Each line below has to be set down again exactly.

[Dataset entries]

══════

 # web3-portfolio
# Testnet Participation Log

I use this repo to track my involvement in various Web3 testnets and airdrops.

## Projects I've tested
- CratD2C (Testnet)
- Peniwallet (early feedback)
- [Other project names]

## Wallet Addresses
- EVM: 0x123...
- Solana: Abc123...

══════

• Answer to this task:
 # web3-portfolio
# Testnet Participation Log

I use this repo to track my involvement in various Web3 testnets and airdrops.

## Projects I've tested
- CratD2C (Testnet)
- Peniwallet (early feedback)
- [Other project names]

## Wallet Addresses
- EVM: 0x123...
- Solana: Abc123...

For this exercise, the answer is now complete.